* Exercise: Your answer should consist only of the lines below from the one with "advanced fission, \\" through the one with "EMPIRE-3.0 (Arcola) &", copied exactly.

* Source material:
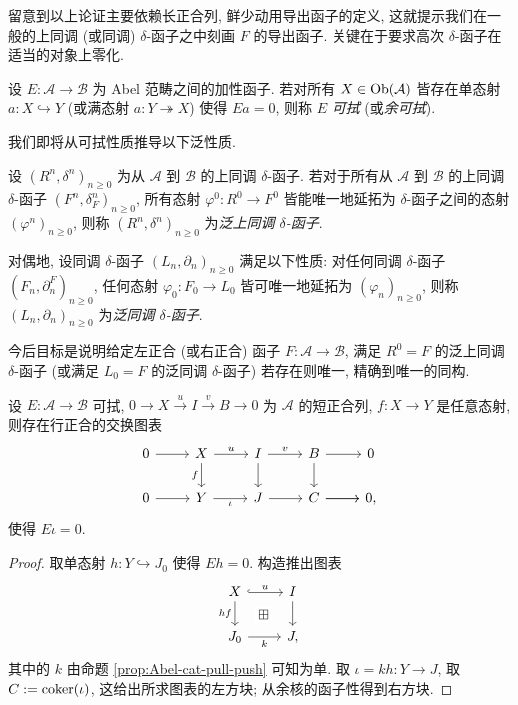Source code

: 留意到以上论证主要依赖长正合列, 鲜少动用导出函子的定义, 这就提示我们在一般的上同调 (或同调) $\delta$-函子之中刻画 $F$ 的导出函子. 关键在于要求高次 $\delta$-函子在适当的对象上零化.

\begin{definition}[A.\ Grothendieck]\label{def:erasable}
	设 $E: \mathcal{A} \to \mathcal{B}$ 为 Abel 范畴之间的加性函子. 若对所有 $X \in \operatorname{Ob}(\mathcal{A})$ 皆存在单态射 $a: X \hookrightarrow Y$ (或满态射 $a: Y \twoheadrightarrow X$) 使得 $Ea = 0$, 则称 $E$ \emph{可拭} (或\emph{余可拭}).
\end{definition}

我们即将从可拭性质推导以下泛性质.

\begin{definition}\label{def:universal-delta-functor}
	设 $(R^n, \delta^n)_{n \geq 0}$ 为从 $\mathcal{A}$ 到 $\mathcal{B}$ 的上同调 $\delta$-函子. 若对于所有从 $\mathcal{A}$ 到 $\mathcal{B}$ 的上同调 $\delta$-函子 $(F^n, \delta_F^n)_{n \geq 0}$, 所有态射 $\varphi^0: R^0 \to F^0$ 皆能唯一地延拓为 $\delta$-函子之间的态射 $(\varphi^n)_{n \geq 0}$, 则称 $(R^n, \delta^n)_{n \geq 0}$ 为\emph{泛上同调 $\delta$-函子}.
	
	对偶地, 设同调 $\delta$-函子 $(L_n, \partial_n)_{n \geq 0}$ 满足以下性质: 对任何同调 $\delta$-函子 $(F_n, \partial^F_n)_{n \geq 0}$, 任何态射 $\varphi_0: F_0 \to L_0$ 皆可唯一地延拓为 $(\varphi_n)_{n \geq 0}$, 则称 $(L_n, \partial_n)_{n \geq 0}$ 为\emph{泛同调 $\delta$-函子}.
\end{definition}

今后目标是说明给定左正合 (或右正合) 函子 $F: \mathcal{A} \to \mathcal{B}$, 满足 $R^0 = F$ 的泛上同调 $\delta$-函子 (或满足 $L_0 = F$ 的泛同调 $\delta$-函子) 若存在则唯一, 精确到唯一的同构.

\begin{lemma}\label{prop:erasable-aux}
	设 $E: \mathcal{A} \to \mathcal{B}$ 可拭, $0 \to X \xrightarrow{u} I \xrightarrow{v} B \to 0$ 为 $\mathcal{A}$ 的短正合列, $f: X \to Y$ 是任意态射, 则存在行正合的交换图表
	\begin{equation*}\begin{tikzcd}
			0 \arrow[r] & X \arrow[d, "f"'] \arrow[r, "u"] & I \arrow[r, "v"] \arrow[d] & B \arrow[d] \arrow[r] & 0 \\
			0 \arrow[r] & Y \arrow[r, "\iota"'] & J \arrow[r] & \arrow[r] C \arrow[r] & 0 ,
	\end{tikzcd}\end{equation*}
	使得 $E\iota = 0$.
\end{lemma}
\begin{proof}
	取单态射 $h: Y \hookrightarrow J_0$ 使得 $Eh = 0$. 构造推出图表
	\[\begin{tikzcd}
		X \arrow[hookrightarrow, r, "u"] \arrow[d, "hf"'] & I \arrow[d] \\
		J_0 \arrow[r, "k"'] & J \arrow[phantom, lu, "\boxplus" description] ,
	\end{tikzcd}\]
	其中的 $k$ 由命题 \ref{prop:Abel-cat-pull-push} 可知为单. 取 $\iota = kh: Y \to J$, 取 $C := \operatorname{coker}(\iota)$, 这给出所求图表的左方块; 从余核的函子性得到右方块.
\end{proof}

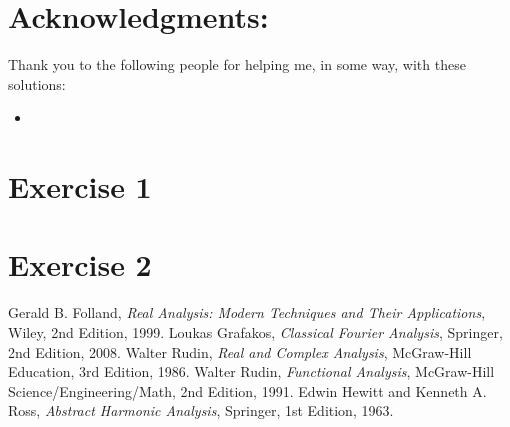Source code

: \documentclass[twoside, titlepage]{amsart}
\makeatletter
\theoremstyle{plain} %
\theoremstyle{definition}
\theoremstyle{remark}
\theoremstyle{notation}
\renewenvironment{proof}[1][\proofname]{\par
	\pushQED{\qed}%
	\normalfont \topsep6\p@\@plus6\p@\relax
	\trivlist
	\item\relax
	{\itshape
		#1\@addpunct{.}}\hspace\labelsep\ignorespaces
}{%
\popQED\endtrivlist\@endpefalse
}
\makeatother
\begin{document}
	\section*{Acknowledgments:}
	Thank you to the following people for helping me, in some way, with these solutions:
	\begin{itemize}
		\item 
	\end{itemize}
	
	\clearpage
	
	\section*{Exercise 1}
	
		
	
	\begin{proof}
		
		
		
	\end{proof}
	
	\clearpage
	
	\section*{Exercise 2}
	
		
	
	\begin{proof}
		
		
		
	\end{proof}
	
	\clearpage
	
	\begin{thebibliography}{"Graf08"}
		Gerald B. Folland,
		\emph{Real Analysis: Modern Techniques and Their Applications},
		Wiley,
		2nd Edition,
		1999.
		Loukas Grafakos,
		\emph{Classical Fourier Analysis},
		Springer,
		2nd Edition,
		2008.
		Walter Rudin,
		\emph{Real and Complex Analysis},
		McGraw-Hill Education,
		3rd Edition,
		1986.
		Walter Rudin,
		\emph{Functional Analysis},
		McGraw-Hill Science/Engineering/Math,
		2nd Edition,
		1991.
		Edwin Hewitt and Kenneth A. Ross,
		\emph{Abstract Harmonic Analysis},
		Springer,
		1st Edition,
		1963.
	\end{thebibliography}
	
\end{document}
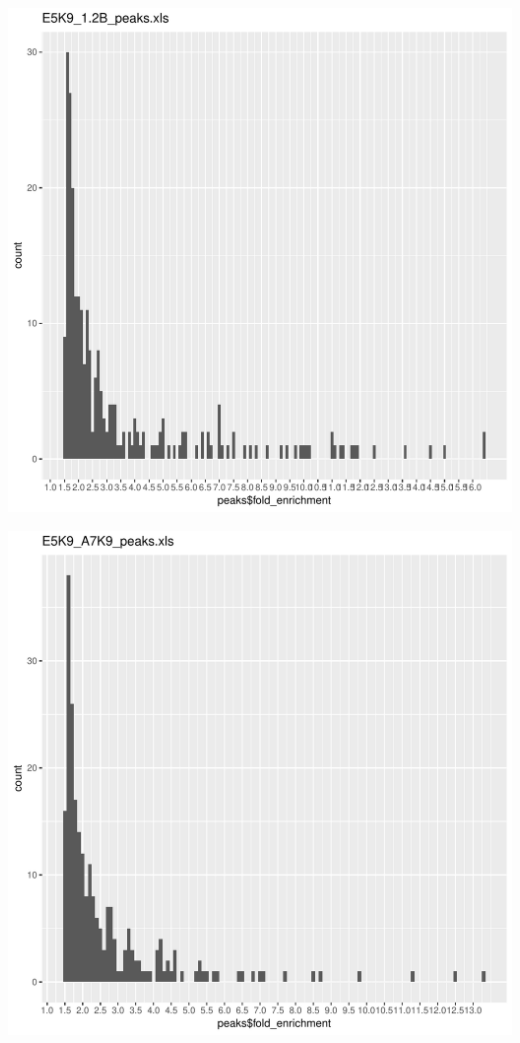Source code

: \documentclass{article}\usepackage[]{graphicx}\usepackage[]{color}
\makeatletter
\def\maxwidth{ %
  \ifdim\Gin@nat@width>\linewidth
    \linewidth
  \else
    \Gin@nat@width
  \fi
}
\newenvironment{knitrout}{}{} %
\makeatother
\begin{document}
\begin{knitrout}
\includegraphics[width=\maxwidth]{figure/unnamed-chunk-2-20} 

\includegraphics[width=\maxwidth]{figure/unnamed-chunk-2-21} 


\end{knitrout}
\end{document}
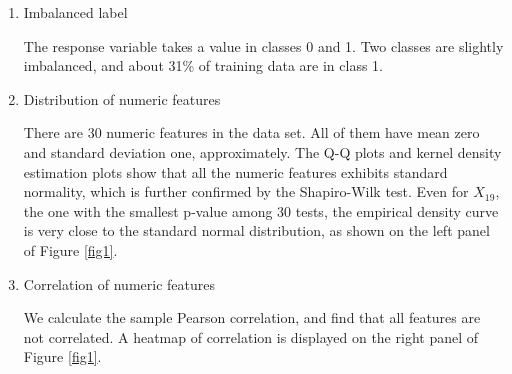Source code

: \documentclass[11pt]{article}
\begin{document}
\begin{enumerate}

    \item Imbalanced label
    
    The response variable takes a value in classes 0 and 1. 
    Two classes are slightly imbalanced, and about 31\% of training data are in class 1.
    
    \item Distribution of numeric features 
    
    There are 30 numeric features in the data set. 
    All of them have mean zero and standard deviation one, approximately. The Q-Q plots and kernel density estimation plots show that all the numeric features exhibits standard normality, which is further confirmed by the Shapiro-Wilk test. Even for $X_{19}$, the one with the smallest p-value among 30 tests, the empirical density curve is very close to the standard normal distribution, as shown on the left panel of Figure \ref{fig1}.
    
    \item Correlation of numeric features
    
    We calculate the sample Pearson correlation, and find that all features are not correlated. A heatmap of correlation is displayed on the right panel of Figure \ref{fig1}.
    

\end{enumerate}
\end{document}
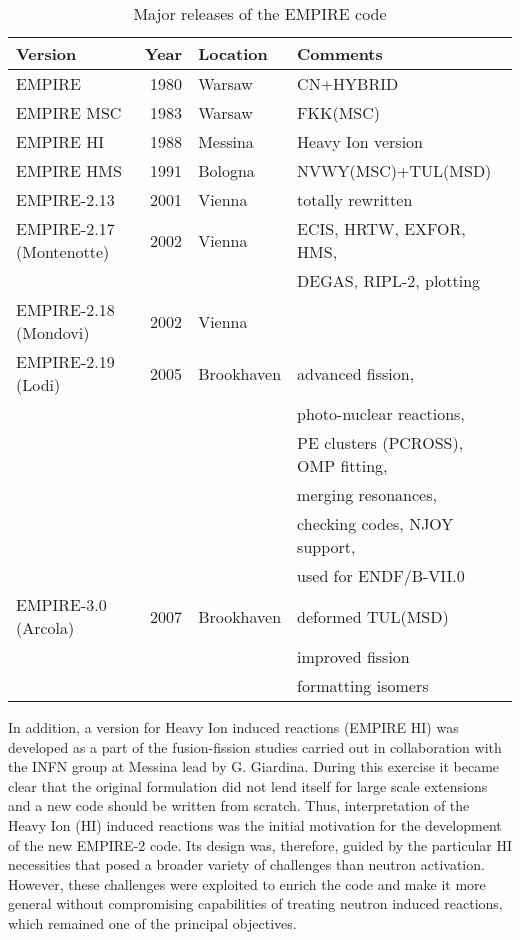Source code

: \documentclass[twocolumn,amsmath,amssymb,10pt,groupedaddress,letter]{revtex4}
\begin{document}
\begin{table*}
\caption{Major releases of the EMPIRE code\label{tab:emp-history}}
\begin{tabular}{lrll}
\hline
\textbf{Version}       &\textbf{ Year }&\textbf{Location}&\textbf{Comments}   \\
\hline
   EMPIRE              &    1980    &    Warsaw     &  CN+HYBRID          \\
   EMPIRE MSC          &    1983    &    Warsaw     &  FKK(MSC)   \\
   EMPIRE HI           &    1988    &    Messina    &  Heavy Ion version \\
   EMPIRE HMS          &    1991    &    Bologna    &  NVWY(MSC)+TUL(MSD)   \\
   EMPIRE-2.13         &    2001    &    Vienna     &  totally rewritten  \\
   EMPIRE-2.17 (Montenotte)&2002    & Vienna        &  ECIS, HRTW, EXFOR, HMS,   \\
                        &           &               &  DEGAS, RIPL-2, plotting   \\
   EMPIRE-2.18 (Mondovi)&  2002     & Vienna        &                   \\
   EMPIRE-2.19 (Lodi)  &   2005     & Brookhaven    & advanced fission, \\
                       &            &               & photo-nuclear reactions, \\
                       &            &               & PE clusters (PCROSS), OMP fitting,\\
                       &            &               & merging resonances, \\
                       &            &               & checking codes, NJOY support,\\
                       &            &               & used for ENDF/B-VII.0 \\
   EMPIRE-3.0 (Arcola) &   2007     & Brookhaven    & deformed TUL(MSD)  \\
                       &            &               & improved fission \\
                       &            &               & formatting isomers \\
   \hline
\end{tabular}
\end{table*}


In addition, a version for Heavy Ion induced reactions (EMPIRE HI)
was developed as a part of the fusion-fission studies carried out in collaboration with the INFN group at Messina lead by G. Giardina. During this exercise it became clear that the original formulation did not lend itself for large scale extensions and a new code should be written from scratch. Thus, interpretation of the Heavy Ion (HI) induced reactions was the initial motivation for the development of the new EMPIRE-2 code. Its design was, therefore,  guided by the particular HI necessities that posed a  broader variety of challenges than neutron activation. However, these challenges were exploited to enrich the code and make it more general without compromising capabilities of treating neutron induced reactions, which remained one of the principal objectives.
\end{document}
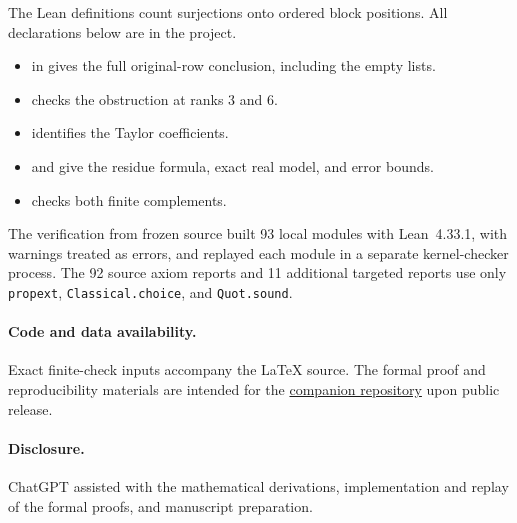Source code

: \documentclass[11pt]{article}
\begin{document}
The Lean definitions count surjections onto ordered block positions.
All declarations below are in the  project.
\begin{itemize}
 \item {} in 
   gives the full original-row conclusion, including the empty lists.
 \item {} checks the obstruction at ranks 3 and 6.
 \item {} identifies the Taylor coefficients.
 \item {} and  give the
   residue formula, exact real model, and error bounds.
 \item {} checks both finite complements.
\end{itemize}
The verification from frozen source built 93 local modules with Lean~4.33.1,
with warnings treated as errors, and replayed each module in a separate
kernel-checker process. The 92 source axiom reports and 11 additional
targeted reports use only \texttt{propext}, \texttt{Classical.choice},
and \texttt{Quot.sound}.

\paragraph{Code and data availability.}
Exact finite-check inputs accompany the LaTeX source. The formal
proof and reproducibility materials are intended for the
\href{https://github.com/AlexZander-666/ordered-partition-large-blocks}{companion repository}
upon public release.

\paragraph{Disclosure.}
ChatGPT assisted with the mathematical derivations, implementation and replay of the
formal proofs, and manuscript preparation.
\end{document}
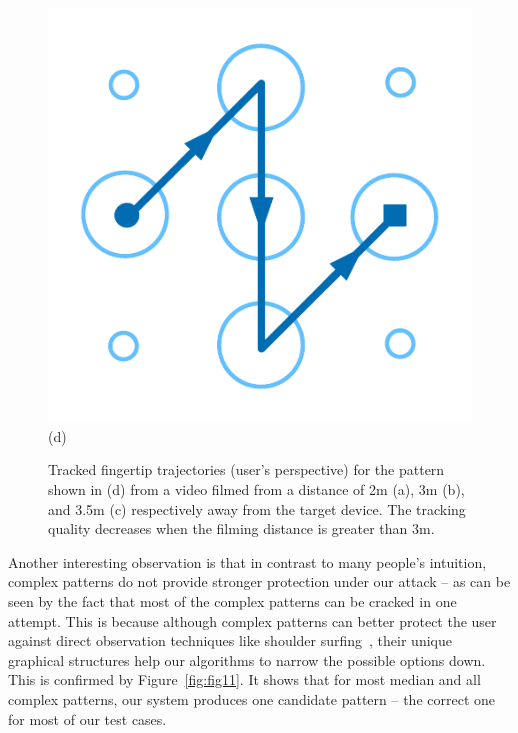 \begin{figure}[!ht]
{\begin{minipage}[b]{0.19\textwidth}
                \includegraphics[width=\textwidth]{fig/distance-pattern.pdf}\\
                \centering  (d)
                \end{minipage}
            }

            \caption{Tracked fingertip trajectories (user's perspective) for the pattern shown in (d) from a video filmed from a distance of 2m (a), 3m (b), and 3.5m (c) respectively away from the target device. The tracking quality decreases when the filming distance is greater than 3m. }
            \label{fig:distance-show}
        \end{figure}

         Another interesting observation is that in contrast to many people's
        intuition, complex patterns do not provide stronger protection under our attack -- as can be seen by the fact that
        most of the complex patterns can be cracked in one attempt.
        This is because although complex patterns can better protect the user against direct observation techniques like shoulder surfing~\cite{shoulder}, their unique graphical structures
        help our algorithms to narrow the possible options down. This is
        confirmed by Figure~\ref{fig:fig11}. It shows that for most median and all complex patterns, our system produces one candidate pattern --
        the correct one for most of our test cases.

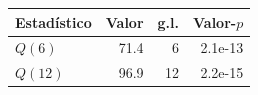 \begin{tabular}{lrrr}
\toprule
Estadístico & Valor & g.l. & Valor-$p$ \\
\midrule
$Q(6)$ & 71.4 & 6 & 2.1e-13 \\
$Q(12)$ & 96.9 & 12 & 2.2e-15 \\
\bottomrule
\end{tabular}
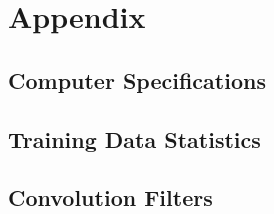 \section{Appendix}

\subsection{Computer Specifications}

\subsection{Training Data Statistics}\label{sec:B_stats}

\subsection{Convolution Filters}

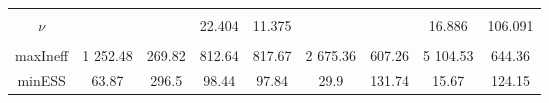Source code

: \begin{footnotesize}
\begin{singlespace}
\begin{tabular}{ccccccccc}
 & \begin{tiny} [-0.032,0.164] \end{tiny}  & \begin{tiny} [-0.006,0.126] \end{tiny}  & \begin{tiny} [-0.031,0.166] \end{tiny}  & \begin{tiny} [-0.039,0.136] \end{tiny}  & \begin{tiny} [-0.545,-0.367] \end{tiny}  & \begin{tiny} [-0.475,-0.348] \end{tiny}  & \begin{tiny} [-0.541,-0.362] \end{tiny}  & \begin{tiny} [-0.462,-0.334] \end{tiny}  \\ 
$\nu$ &  &  & 22.404 & 11.375 &  &  & 16.886 &  106.091 \\ 
 &  &  & \begin{tiny} [16.6,27.8] \end{tiny}  & \begin{tiny} [9.2,13.7] \end{tiny}  &  &  & \begin{tiny} [12.4,22.4] \end{tiny}  & \begin{tiny} [73.9, 128] \end{tiny}  \\  \midrule 
maxIneff & 1 252.48 &  269.82 &  812.64 &  817.67 & 2 675.36 &  607.26 & 5 104.53 &  644.36 \\ 
minESS & 63.87 &  296.5 & 98.44 & 97.84 & 29.9 &  131.74 & 15.67 &  124.15 \\ \bottomrule 
\end{tabular}
\end{singlespace}
\end{footnotesize}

* Response to this exercise:
   EMPIRE-2.19 (Lodi)  &   2005     & Brookhaven    & advanced fission, \\
                       &            &               & photo-nuclear reactions, \\
                       &            &               & PE clusters (PCROSS), OMP fitting,\\
                       &            &               & merging resonances, \\
                       &            &               & checking codes, NJOY support,\\
                       &            &               & used for ENDF/B-VII.0 \\
   EMPIRE-3.0 (Arcola) &   2007     & Brookhaven    & deformed TUL(MSD)  \\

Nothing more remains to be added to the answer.